With proper care and attention, these plants can thrive and become statement pieces in any home – it’s just a matter of deciding which best fits your lifestyle!


When looking at the stems of Alocasia and Monstera (Swiss cheese plant), you’ll notice stark differences in their shapes. The stems of Alocasia are typically straight with an arched or bending shape from time to time; these plants can even reach up to 3 feet tall!

On the other hand, Monstera’s stems tend to be more winding and thick, although this mini monstera usually grows less in height. Both require a fair amount of effort in pruning, but each looks short or tall, so you can decide how high your plant gets!


Regarding petioles, Alocasia (split-leaf philodendrons) and Monsteras are very different species. Alocasias have long, pointed petioles that connect the leaf blade to the stem, giving them an interesting and unique look.

On the other hand, Monsteras have short petioles that are broad and flat on the edges, adding a distinct texture to their dark green leaves. As such, these two plants create versatile statement pieces in any home – you need to choose which one speaks to you more!

Fruits and Flowers

Monstera plants and Alocasia are two of the most popular tropical plants in the world, and they share many similarities. However, there are some differences between them that stand out. The main difference between the two is their delicious fruit and flowers.

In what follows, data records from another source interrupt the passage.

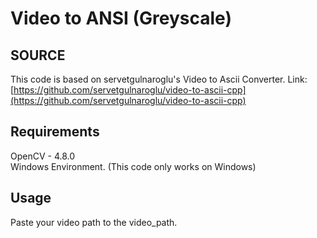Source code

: # Video to ANSI (Greyscale)
## **SOURCE**
This code is based on servetgulnaroglu's Video to Ascii Converter. Link: [https://github.com/servetgulnaroglu/video-to-ascii-cpp](https://github.com/servetgulnaroglu/video-to-ascii-cpp)
## Requirements
OpenCV - 4.8.0<br />
Windows Environment. (This code only works on Windows)
## Usage
Paste your video path to the video_path.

Alocasia produces white or yellow-and-green flowers, while Monstera produces aerial roots instead of traditional blooms.

The fruits are distinct for both plants; Alocasia (split-leaf philodendron) has bright orange berries hanging from its stems, while Monstera bears a unique pineapple-shaped pod full of edible seeds.

Knowing these differences can help gardeners choose the perfect plant for their indoor or outdoor garden.

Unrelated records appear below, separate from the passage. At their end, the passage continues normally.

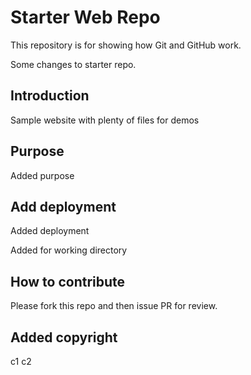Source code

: # Starter Web Repo

This repository is for showing how Git and GitHub work.

Some changes to starter repo.

## Introduction

Sample website with plenty of files for demos

## Purpose

Added purpose

## Add deployment

Added deployment

Added for working directory

## How to contribute

Please fork this repo and then issue PR for review.

## Added copyright

c1
c2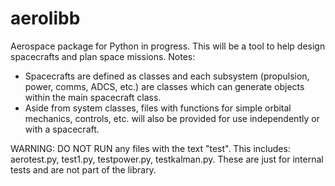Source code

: # aerolibb
Aerospace package for Python in progress.
This will be a tool to help design spacecrafts and plan space missions. Notes:
- Spacecrafts are defined as classes and each subsystem (propulsion, power, comms, ADCS, etc.) are classes which can generate objects within the main spacecraft class.
- Aside from system classes, files with functions for simple orbital mechanics, controls, etc. will also be provided for use independently or with a spacecraft.

WARNING:
DO NOT RUN any files with the text "test". This includes: aerotest.py, test1.py, testpower.py, testkalman.py.
These are just for internal tests and are not part of the library.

When it comes to Alocasia and Monstera (Monstera Dubia), not only are they strikingly different in appearance but also in price. These typical philodendron plants are more affordable, while Monstera can be pricier.

This difference is because Monstera plants require more attention to thrive–they need enough light, humidity, and frequent pruning.

That being said, the price tag of a Monstera plant is worth the effort if you want to show off its unique proliferation of leaves and aerial roots. On the other hand, Alocasia’s heart-shaped leaves offer their beauty without as much maintenance or expense.

Native Habitat

Alocasia (split-leaf philodendron) and Monstera plants have distinct native habitats, adding yet another difference. Alocasia originates from tropical rainforests in Asia, whereas Monstera comes from Central America.

Although both thrive in moist and humid climates, Alocasia (split-leaf philodendron) is more particular about its soil–it requires acidic soil with plenty of organic matter for optimal growth. Monstera, however, can tolerate a wider variety of soils, making growing easier.

Knowing their natural habitats can help gardeners create the perfect environment to bring out the best of each plant.

Frequently Asked Questions

Which questions to ask about Alocasia and Monstera plants? Look no further. This FAQ section will answer a few of your burning questions:

What plants are similar to Monstera Deliciosa?

Monstera Deliciosa is a tropical plant that has become a popular houseplant in recent years due to its unique foliage.

Plants with similar appearance and care requirements include Philodendron scandens oxycardium, Monstera Adansonii, Philodendron selloum, and Syngonium podophyllum.

Is a split-leaf philodendron the same plant as a Monstera?

No, a split-leaf philodendron (Philodendron scandens oxycardium) and a Monstera (Monstera deliciosa) are not the same plants. While they have similar foliage, the split-leaf philodendrons are trailing vines, and the monstera deliciosa is an epiphytic shrub.

Additionally, monstera deliciosa is native to Mexico and Central America, while split-leaf philodendrons originated in tropical rainforests of South America.